I want to ditch the term “person centred”? I see it as ableist language that indicates passive people with disabilities should sit and wait for someone else to deliver services to them in a certain way. Urk.
Hands up everyone here who is a human being?
Well now, that means you have human rights, and you have the same rights as every other human being. Simple as that, no compromises, no need to earn them or deserve them. You just have them. Doesn’t matter who you are, where you live, or what you are doing today, you have the same rights as all the other human beings.
When we talk about rights based advocacy delivery at Advocacy for Inclusion we start from first principles. Rather than building advocacy and then applying a rights framework to that, we start with rights and everything else follows.
To do this we need to understand what fundamental human rights principles are.
Not the CRPD but the framework that it hangs off, the Universal Declaration of Human Rights.

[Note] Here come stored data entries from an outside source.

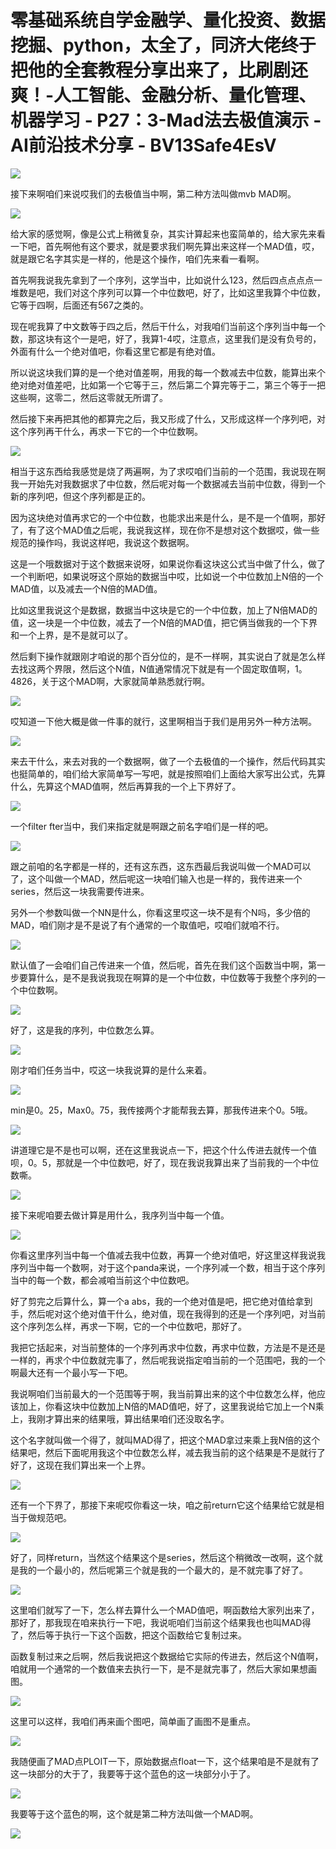 # 零基础系统自学金融学、量化投资、数据挖掘、python，太全了，同济大佬终于把他的全套教程分享出来了，比刷剧还爽！-人工智能、金融分析、量化管理、机器学习 - P27：3-Mad法去极值演示 - AI前沿技术分享 - BV13Safe4EsV

![](img/5fa71eeffa6f33fbb9eebfbfbf9ea39a_0.png)

接下来啊咱们来说哎我们的去极值当中啊，第二种方法叫做mvb MAD啊。

![](img/5fa71eeffa6f33fbb9eebfbfbf9ea39a_2.png)

给大家的感觉啊，像是公式上稍微复杂，其实计算起来也蛮简单的，给大家先来看一下吧，首先啊他有这个要求，就是要求我们啊先算出来这样一个MAD值，哎，就是跟它名字其实是一样的，他是这个操作，咱们先来看一看啊。

首先啊我说我先拿到了一个序列，这学当中，比如说什么123，然后四点点点点一堆数是吧，我们对这个序列可以算一个中位数吧，好了，比如这里我算个中位数，它等于四啊，后面还有567之类的。

现在呢我算了中文数等于四之后，然后干什么，对我咱们当前这个序列当中每一个数，那这块有这个一是吧，好了，我算1-4哎，注意点，这里我们是没有负号的，外面有什么一个绝对值吧，你看这里它都是有绝对值。

所以说这块我们算的是一个绝对值差啊，用我的每一个数减去中位数，能算出来个绝对绝对值差吧，比如第一个它等于三，然后第二个算完等于二，第三个等于一把这些啊，这零二，然后这零就无所谓了。

然后接下来再把其他的都算完之后，我又形成了什么，又形成这样一个序列吧，对这个序列再干什么，再求一下它的一个中位数啊。



![](img/5fa71eeffa6f33fbb9eebfbfbf9ea39a_4.png)

相当于这东西给我感觉是烧了两遍啊，为了求哎咱们当前的一个范围，我说现在啊我一开始先对我数据求了中位数，然后呢对每一个数据减去当前中位数，得到一个新的序列吧，但这个序列都是正的。

因为这块绝对值再求它的一个中位数，也能求出来是什么，是不是一个值啊，那好了，有了这个MAD值之后呢，我说我这样，现在你不是想对这个数据哎，做一些规范的操作吗，我说这样吧，我说这个数据啊。

这是一个哦数据对于这个数据来说呀，如果说你看这块这公式当中做了什么，做了一个判断吧，如果说呀这个原始的数据当中哎，比如说一个中位数加上N倍的一个MAD值，以及减去一个N倍的MAD值。

比如这里我说这个是数据，数据当中这块是它的一个中位数，加上了N倍MAD的值，这一块是一个中位数，减去了一个N倍的MAD值，把它俩当做我的一个下界和一个上界，是不是就可以了。

然后剩下操作就跟刚才咱说的那个百分位的，是不一样啊，其实说白了就是怎么样去找这两个界限，然后这个N值，N值通常情况下就是有一个固定取值啊，1。4826，关于这个MAD啊，大家就简单熟悉就行啊。



![](img/5fa71eeffa6f33fbb9eebfbfbf9ea39a_6.png)

哎知道一下他大概是做一件事的就行，这里啊相当于我们是用另外一种方法啊。

![](img/5fa71eeffa6f33fbb9eebfbfbf9ea39a_8.png)

来去干什么，来去对我的一个数据啊，做了一个去极值的一个操作，然后代码其实也挺简单的，咱们给大家简单写一写吧，就是按照咱们上面给大家写出公式，先算什么，先算这个MAD值啊，然后再算我的一个上下界好了。



![](img/5fa71eeffa6f33fbb9eebfbfbf9ea39a_10.png)

一个filter fter当中，我们来指定就是啊跟之前名字咱们是一样的吧。

![](img/5fa71eeffa6f33fbb9eebfbfbf9ea39a_12.png)

跟之前咱的名字都是一样的，还有这东西，这东西最后我说叫做一个MAD可以了，这个叫做一个MAD，然后呢这一块咱们输入也是一样的，我传进来一个series，然后这一块我需要传进来。

另外一个参数叫做一个NN是什么，你看这里哎这一块不是有个N吗，多少倍的MAD，咱们刚才是不是说了有个通常的一个取值吧，哎咱们就咱不行。



![](img/5fa71eeffa6f33fbb9eebfbfbf9ea39a_14.png)

默认值了一会咱们自己传进来一个值，然后呢，首先在我们这个函数当中啊，第一步要算什么，是不是我说我现在啊算的是一个中位数，中位数等于我整个序列的一个中位数啊。



![](img/5fa71eeffa6f33fbb9eebfbfbf9ea39a_16.png)

好了，这是我的序列，中位数怎么算。

![](img/5fa71eeffa6f33fbb9eebfbfbf9ea39a_18.png)

刚才咱们任务当中，哎这一块我说算的是什么来着。

![](img/5fa71eeffa6f33fbb9eebfbfbf9ea39a_20.png)

min是0。25，Max0。75，我传接两个才能帮我去算，那我传进来个0。5哦。

![](img/5fa71eeffa6f33fbb9eebfbfbf9ea39a_22.png)

讲道理它是不是也可以啊，还在这里我说点一下，把这个什么传进去就传一个值呗，0。5，那就是一个中位数吧，好了，现在我说我算出来了当前我的一个中位数嘶。



![](img/5fa71eeffa6f33fbb9eebfbfbf9ea39a_24.png)

接下来呢咱要去做计算是用什么，我序列当中每一个值。

![](img/5fa71eeffa6f33fbb9eebfbfbf9ea39a_26.png)

你看这里序列当中每一个值减去我中位数，再算一个绝对值吧，好这里这样我说我序列当中每一个数啊，对于这个panda来说，一个序列减一个数，相当于这个序列当中的每一个数，都会减咱当前这个中位数吧。

好了剪完之后算什么，算一个a abs，我的一个绝对值是吧，把它绝对值给拿到手，然后呢对这个绝对值干什么，绝对值，现在我得到的还是一个序列吧，对当前这个序列怎么样，再求一下啊，它的一个中位数吧，那好了。

我把它括起来，对当前整体的一个序列再求中位数，再求中位数，方法是不是还是一样的，再求个中位数就完事了，然后呢我说指定咱当前的一个范围吧，我的一个啊最大还有一个最小写一下吧。

我说啊咱们当前最大的一个范围等于啊，我当前算出来的这个中位数怎么样，他应该加上，你看这块中位数加上N倍的MAD值吧，好了，这里我说给它加上一个N乘上，我刚才算出来的结果哦，算出结果咱们还没取名字。

这个名字就叫做一个得了，就叫MAD得了，把这个MAD拿过来乘上我N倍的这个结果吧，然后下面呢用我这个中位数怎么样，减去我当前的这个结果是不是就行了好了，这现在我们算出来一个上界。



![](img/5fa71eeffa6f33fbb9eebfbfbf9ea39a_28.png)

还有一个下界了，那接下来呢哎你看这一块，咱之前return它这个结果给它就是相当于做规范吧。

![](img/5fa71eeffa6f33fbb9eebfbfbf9ea39a_30.png)

好了，同样return，当然这个结果这个是series，然后这个稍微改一改啊，这个就是我的一个最小的，然后呢第三个就是我的一个最大的，是不就完事了好了。



![](img/5fa71eeffa6f33fbb9eebfbfbf9ea39a_32.png)

这里咱们就写了一下，怎么样去算什么一个MAD值吧，啊函数给大家列出来了，那好了，那我现在咱来执行一下吧，我说呃咱们当前这个结果我也也叫MAD得了，然后等于执行一下这个函数，把这个函数给它复制过来。

函数复制过来之后啊，然后我说把这个数据给它实际的传进去，然后这个N值啊，咱就用一个通常的一个数值来去执行一下，是不是就完事了，然后大家如果想画图。



![](img/5fa71eeffa6f33fbb9eebfbfbf9ea39a_34.png)

这里可以这样，我咱们再来画个图吧，简单画了画图不是重点。

![](img/5fa71eeffa6f33fbb9eebfbfbf9ea39a_36.png)

我随便画了MAD点PLOIT一下，原始数据点float一下，这个结果咱是不是就有了这一块部分的大于了，我要等于这个蓝色的这一块部分小于了。



![](img/5fa71eeffa6f33fbb9eebfbfbf9ea39a_38.png)

我要等于这个蓝色的啊，这个就是第二种方法叫做一个MAD啊。

![](img/5fa71eeffa6f33fbb9eebfbfbf9ea39a_40.png)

First up in the Universal Declaration is the statement that we are all equal.
As in everyone, everyone is equal. That means people with disabilities, including the people that we all work with who might have cognitive disabilities or significant communication barriers. Everyone is equal to everyone else.
How does this influence advocacy practice or disability service delivery?
It means the person drives their own space, whether it’s decisions about resolving a barrier or issue, or whether its decisions about what their supports look like and who delivers them. They drive it.
This is because the next fundamental principle to consider is self-determination. This is a tough one for all of us because the whole system we work within has evolved over a couple of centuries to deny people with disabilities self-determination.
As we move deeper into the 21st century Australia is still a long way short of equality and self-determination for people with disabilities.
There are also different levels of self-determination: in advocacy we mainly work at the individual level and think about a single person being self-determined, but don’t forget that self-determination is also a key rights concept in regards to population groups or communities. So, we must also consider self-determination for people with disabilities collectively.
The real challenge for advocacy and service provider organisations is to make equality and self-determination real. To do this we need to stand back and do what the CRPD asks of us, which is to provide support for people to make their own decisions, to live the lives they choose, and be part of the community just like everyone else.
More challengingly I believe we also need to understand that self-determination will never be realised until people with disabilities are the ones making the decisions about the services and the advocacy organisations. Not just individually but collectively as a group within our community.
How many of you have a majority of people with disabilities on your board, or on your staff, or even as your members? Until this happens we are not even close to self-determination. The sector which supports us should also be by and for us.
That is your role and your challenge. It is what you need to be working towards if you truly think people with disabilities are equal and have the same rights as everyone else.
Christina Ryan is the Founder of the Disability Leadership Institute and was the CEO of Advocacy for Inclusion at this time.